Learnings from 4 months of Image-Video VAE experiments (opens in new tab)

(linum.ai)

129 pointsschopra9093mo ago16 comments

16 comments

Hi HN, I’m one of the two authors of the post and the Linum v2 text-to-video model (https://news.ycombinator.com/item?id=46721488). We're releasing our Image-Video VAE (open weights) and a deep dive on how we built it. Happy to answer questions about the work!

plastic31692mo ago

Great work! I have been wondering what would it take to train with higher image bit depth (10 or 12b) and/or using camera footage only, not already heavily processed images? The usefulness of video generation in most professional use cases is limited because models are too end to end and completely contaminated with stock footage. Maybe quantities of training material needed is simply not there?

Not blaming you, but asking as I don’t usually have access to professionals working with video training.

schopra909OP2mo ago

It’s a great question. In terms of pre-training even if they were was enough data at that quality, storing it and either demuxing it into raw frames OR compressing it with a sufficiently powerful encoder likely would cost a lot of $. But there’s a case to potentially use a much smaller subset of that data to dial in aesthetics towards the end of training. The gotcha there would come in terms of data diversity. Often you see that models will adapt to the new distribution and forget patterns from the old data. It’s hard to disentangle a model learning clarity of detail from concepts, so you might forget key ideas when picking up these details. Nevertheless maybe there is a way to use small amounts of this data in a RL finetuning setup? In our experience RL post training changes very little in the underlying model weights — so it might be a “light” enough touch to elicit the the desired details.

selridge2mo ago

No questions but I appreciate the write-up! Thank you for sharing.

jjcm2mo ago

As someone currently working on their own VAE, you reasoning for why you went with WAN 2.1 and your learnings for what you think you did wrong really resonated with me, specifically:

> Looking back, we should have just filtered out these samples from the dataset and moved on.

I hadn't even considered to look and see if poor data quality was resulting in an inability to recreate. This is a good gotchya to look out for. Appreciate the deep dive here!

greatgib2mo ago

Very nice well written article!

The kind that I like so much on HN. It tickle your mind but is still clear enough for an advanced beginner.

Sacco2152mo ago

That's really cool work!

I've done some work in this area and here are my two cents:

1. Convolution-based architectures are terrible: I've trained Convolution based architectures and they were almost never scalable. Lately I've switched to transformer based AE and they are soo much better! We even managed to get Chinchilla-style scaling laws out of Transformer AE.
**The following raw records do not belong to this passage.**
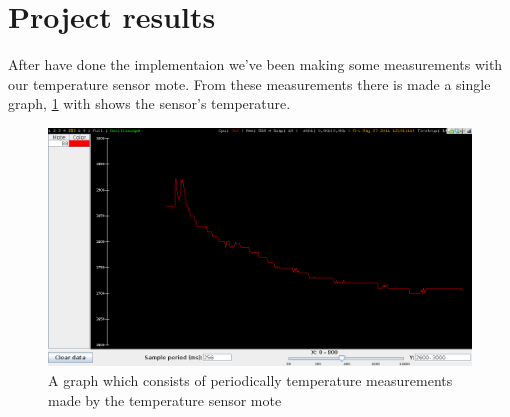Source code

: \section{Project results}
After have done the implementaion we've been making some measurements with our temperature sensor mote. From these measurements there is made a single graph, \ref{fig:results} with shows the sensor's temperature.
\begin{landscape}
\begin{figure}[htbp]
\begin{center}
\includegraphics[width=26cm]{img/graph}
\caption{A graph which consists of periodically temperature measurements made by the temperature sensor mote}
\label{fig:results}
\end{center}
\end{figure}
\end{landscape}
2. VAEs are terrible for downstream tasks: We've tried training Video diffusion models out of MAE and VAE (same architecture) and the MAE is hands down better.

3. This whole field is not science. There is no rigorous way of defining what a "good latent" really is. End-to-end methods (such as PixNerd) are the future, since they eliminate the need to hand-design and optimize the interface between separate components. That being said I've never seen a neural-field based video model and I've done some limited experiments on it with underwhelming results

syntaxing2mo ago

It’s been a while but I’m pretty sure the original deepfake used VAE as well. Super powerful idea and architecture

maciejzj2mo ago

Happy to see this architecture stil being handy for other people. Right now, I am using a heavily modified VAE for generation of synthetic satellite imagery. I am working with very limited dataset sizes, so I have chosen VAE over diffusion as a starting point.

lastdong2mo ago

This seems like a great model to experiment fine tuning with original art, given it’s relatively small and with open license. Is that a fair assessment?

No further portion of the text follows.